Ecstasy!  I had a business partner in the eighties who had used ecstasy a few times. She always spoke of it as the most blissful experience imaginable. I loved and greatly respected her but I never tried ecstasy even tho she steadily urged me to.  I am not likely to start using ecstasy at age 63, eh?

Monday, June 12, 2017

the time to make up your mind about a person

"The time to make up your mind about a person is never."
Tracy Lord, from the 1940 movie, The Philadelphia Story.

a new doc I really like

It took a few months to get a first appointment with her but I finally met my pain specialist. I liked all her suggestions.

how does one hurry to find the Love of one's Life?
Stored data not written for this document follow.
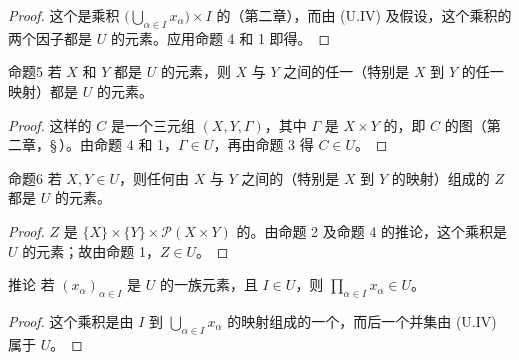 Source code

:\begin{proof}
这个是乘积 $\bigl(\bigcup_{\alpha\in I}x_\alpha\bigr)\times I$ 的（第二章），而由 (U.IV) 及假设，这个乘积的两个因子都是 $U$ 的元素。应用命题 4 和 1 即得。
\end{proof}
\begin{SGAresult}{命题}{5}
若 $X$ 和 $Y$ 都是 $U$ 的元素，则 $X$ 与 $Y$ 之间的任一（特别是 $X$ 到 $Y$ 的任一映射）都是 $U$ 的元素。
\end{SGAresult}
\begin{proof}
这样的 $C$ 是一个三元组 $(X,Y,\Gamma)$，其中 $\Gamma$ 是 $X\times Y$ 的，即 $C$ 的图（第二章，\S\,）。由命题 4 和 1，$\Gamma\in U$，再由命题 3 得 $C\in U$。
\end{proof}
\begin{SGAresult}{命题}{6}
若 $X,Y\in U$，则任何由 $X$ 与 $Y$ 之间的（特别是 $X$ 到 $Y$ 的映射）组成的 $Z$ 都是 $U$ 的元素。
\end{SGAresult}
\begin{proof}
$Z$ 是 $\{X\}\times\{Y\}\times\mathcal P(X\times Y)$ 的。由命题 2 及命题 4 的推论，这个乘积是 $U$ 的元素；故由命题 1，$Z\in U$。
\end{proof}
\begin{SGAresult}{推论}{}
若 $(x_\alpha)_{\alpha\in I}$ 是 $U$ 的一族元素，且 $I\in U$，则 $\prod_{\alpha\in I}x_\alpha\in U$。
\end{SGAresult}
\begin{proof}
这个乘积是由 $I$ 到 $\bigcup_{\alpha\in I}x_\alpha$ 的映射组成的一个，而后一个并集由 (U.IV) 属于 $U$。
\end{proof}

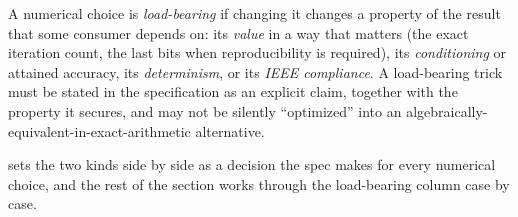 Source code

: \begin{definition}
\label{def:loadbearing}
A numerical choice is \emph{load-bearing} if changing it changes a property of the
result that some consumer depends on: its \emph{value} in a way that matters (the
exact iteration count, the last bits when reproducibility is required), its
\emph{conditioning} or attained accuracy, its \emph{determinism}, or its
\emph{IEEE compliance}. A load-bearing trick must be stated in the specification as
an explicit claim, together with the property it secures, and may not be silently
``optimized'' into an algebraically-equivalent-in-exact-arithmetic alternative.
\end{definition}

 sets the two kinds side by side as a decision the spec makes for
every numerical choice, and the rest of the section works through the load-bearing
column case by case.

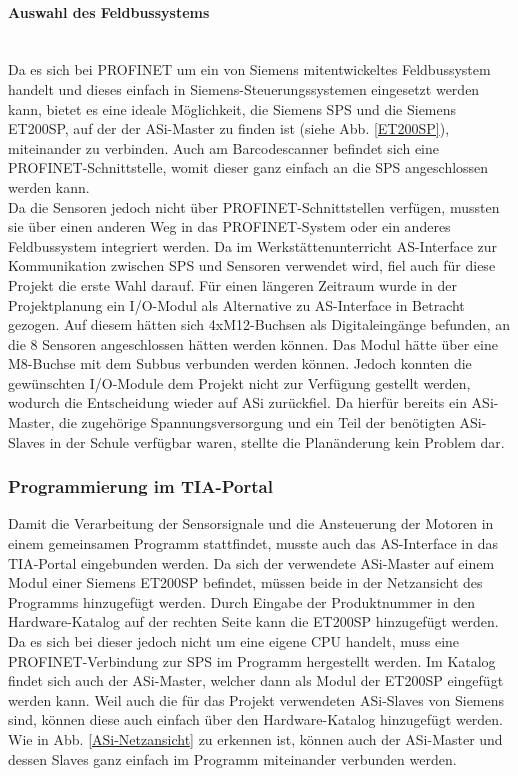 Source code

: \paragraph{Auswahl des Feldbussystems}\mbox{}\\
Da es sich bei PROFINET um ein von Siemens mitentwickeltes Feldbussystem handelt und dieses einfach in Siemens-Steuerungssystemen eingesetzt werden kann, bietet es eine ideale Möglichkeit, die Siemens SPS und die Siemens ET200SP, auf der der ASi-Master zu finden ist (siehe Abb. \ref{ET200SP}), miteinander zu verbinden. Auch am Barcodescanner befindet sich eine PROFINET-Schnittstelle, womit dieser ganz einfach an die SPS angeschlossen werden kann.\\
Da die Sensoren jedoch nicht über PROFINET-Schnittstellen verfügen, mussten sie über einen anderen Weg in das PROFINET-System oder ein anderes Feldbussystem integriert werden. Da im Werkstättenunterricht AS-Interface zur Kommunikation zwischen SPS und Sensoren verwendet wird, fiel auch für diese Projekt die erste Wahl darauf. Für einen längeren Zeitraum wurde in der Projektplanung ein I/O-Modul als Alternative zu AS-Interface in Betracht gezogen. Auf diesem hätten sich 4xM12-Buchsen als Digitaleingänge befunden, an die 8 Sensoren angeschlossen hätten werden können. Das Modul hätte über eine M8-Buchse mit dem Subbus verbunden werden können. Jedoch konnten die gewünschten I/O-Module dem Projekt nicht zur Verfügung gestellt werden, wodurch die Entscheidung wieder auf ASi zurückfiel. Da hierfür bereits ein ASi-Master, die zugehörige Spannungsversorgung und ein Teil der benötigten ASi-Slaves in der Schule verfügbar waren, stellte die Planänderung kein Problem dar.

\subsubsection{Programmierung im TIA-Portal}
Damit die Verarbeitung der Sensorsignale und die Ansteuerung der Motoren in einem gemeinsamen Programm stattfindet, musste auch das AS-Interface in das TIA-Portal eingebunden werden. Da sich der verwendete ASi-Master auf einem Modul einer Siemens ET200SP befindet, müssen beide in der Netzansicht des Programms hinzugefügt werden. Durch Eingabe der Produktnummer in den Hardware-Katalog auf der rechten Seite kann die ET200SP hinzugefügt werden. Da es sich bei dieser jedoch nicht um eine eigene CPU handelt, muss eine PROFINET-Verbindung zur SPS im Programm hergestellt werden. Im Katalog findet sich auch der ASi-Master, welcher dann als Modul der ET200SP eingefügt werden kann. Weil auch die für das Projekt verwendeten ASi-Slaves von Siemens sind, können diese auch einfach über den Hardware-Katalog hinzugefügt werden. Wie in Abb. \ref{ASi-Netzansicht} zu erkennen ist, können auch der ASi-Master und dessen Slaves ganz einfach im Programm miteinander verbunden werden.

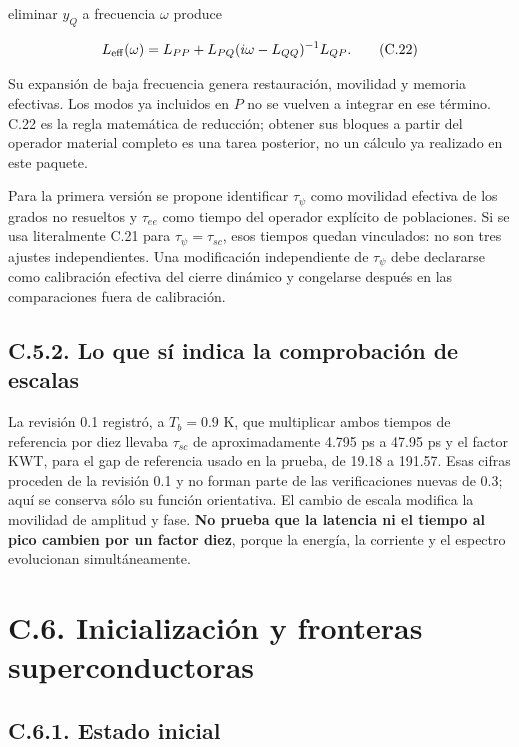 \documentclass[
  spanish,
  10pt,
  a4paper,
]{article}
\begin{document}
eliminar \(y_Q\) a frecuencia \(\omega\) produce

\[
L_{\rm eff}(\omega)=L_{PP}
+L_{PQ}(i\omega-L_{QQ})^{-1}L_{QP}. \tag{C.22}
\]

Su expansión de baja frecuencia genera restauración, movilidad y memoria
efectivas. Los modos ya incluidos en \(P\) no se vuelven a integrar en
ese término. C.22 es la regla matemática de reducción; obtener sus
bloques a partir del operador material completo es una tarea posterior,
no un cálculo ya realizado en este paquete.

Para la primera versión se propone identificar \(\tau_\psi\) como
movilidad efectiva de los grados no resueltos y \(\tau_{ee}\) como
tiempo del operador explícito de poblaciones. Si se usa literalmente
C.21 para \(\tau_\psi=\tau_{sc}\), esos tiempos quedan vinculados: no
son tres ajustes independientes. Una modificación independiente de
\(\tau_\psi\) debe declararse como calibración efectiva del cierre
dinámico y congelarse después en las comparaciones fuera de calibración.

\subsection{C.5.2. Lo que sí indica la comprobación de
escalas}\label{c.5.2.-lo-que-suxed-indica-la-comprobaciuxf3n-de-escalas}

La revisión 0.1 registró, a \(T_b=0.9\) K, que multiplicar ambos tiempos
de referencia por diez llevaba \(\tau_{sc}\) de aproximadamente 4.795 ps
a 47.95 ps y el factor KWT, para el gap de referencia usado en la
prueba, de 19.18 a 191.57. Esas cifras proceden de la revisión 0.1 y no
forman parte de las verificaciones nuevas de 0.3; aquí se conserva sólo
su función orientativa. El cambio de escala modifica la movilidad de
amplitud y fase. \textbf{No prueba que la latencia ni el tiempo al pico
cambien por un factor diez}, porque la energía, la corriente y el
espectro evolucionan simultáneamente.

\newpage

\section{C.6. Inicialización y fronteras
superconductoras}\label{c.6.-inicializaciuxf3n-y-fronteras-superconductoras}

\subsection{C.6.1. Estado inicial}\label{c.6.1.-estado-inicial}
\end{document}
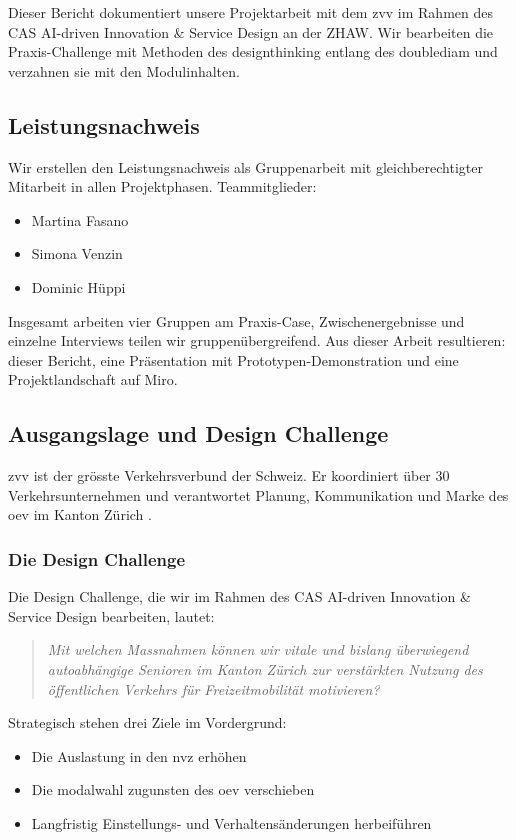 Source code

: Dieser Bericht dokumentiert unsere Projektarbeit mit dem \gls{zvv} im Rahmen des CAS AI-driven Innovation \& Service Design an der ZHAW.
Wir bearbeiten die Praxis-Challenge mit Methoden des \gls{designthinking} entlang des \gls{doublediam} und verzahnen sie mit den Modulinhalten.

\subsection{Leistungsnachweis}
Wir erstellen den Leistungsnachweis als Gruppenarbeit mit gleichberechtigter Mitarbeit in allen Projektphasen.
Teammitglieder:

\begin{itemize}
  \item Martina Fasano
  \item Simona Venzin
  \item Dominic Hüppi
\end{itemize}

Insgesamt arbeiten vier Gruppen am Praxis-Case, Zwischenergebnisse und einzelne Interviews teilen wir gruppenübergreifend.
Aus dieser Arbeit resultieren: dieser Bericht, eine Präsentation mit Prototypen-Demonstration und eine Projektlandschaft auf Miro.

\subsection{Ausgangslage und Design Challenge}
\Gls{zvv} ist der grösste Verkehrsverbund der Schweiz.
Er koordiniert über 30 Verkehrsunternehmen und verantwortet Planung, Kommunikation und Marke des \gls{oev} im Kanton Zürich \parencite{zvvbriefing2026}.

\subsubsection{Die Design Challenge}
Die Design Challenge, die wir im Rahmen des CAS AI-driven Innovation \& Service Design bearbeiten, lautet:
\begin{quote}
\textit{Mit welchen Massnahmen können wir vitale und bislang überwiegend autoabhängige Senioren im Kanton Zürich zur verstärkten Nutzung des öffentlichen Verkehrs für Freizeitmobilität motivieren?}
\end{quote}

Strategisch stehen drei Ziele im Vordergrund:
\begin{itemize}
  \item Die Auslastung in den \gls{nvz} erhöhen
  \item Die \gls{modalwahl} zugunsten des \gls{oev} verschieben
  \item Langfristig Einstellungs- und Verhaltensänderungen herbeiführen
\end{itemize}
A person without Love is not a living
human being.
He or She is just a lonely
and lifeless walking corpse.
If you are not still in Love
hurry and find the Love of your Life.
Quench your thirst for Love.
The Beloved is also thirsty for a Lover.

~ Rumi ~

Sunday, June 11, 2017

gosh golly and gee whiz

Gosh golly, it feels great to swim laps under the sun. During my swim today, I particularly enjoyed all the ways the light undulates in the water, pierces my eyes from the sky when I do a length or two of backstroke (to move different muscles).  The light is magic.

The exercise is also magic. I feel lit within. I feel great.  And I am getting closer to knowing, once again, how great it is to swim every day.  I'm getting there!

Gosh golly, I feel great.

Gosh golly, I really do.

Gee whiz. Aw shucks.

And for today, I had a lane all to myself. Sundays are like that at my pool.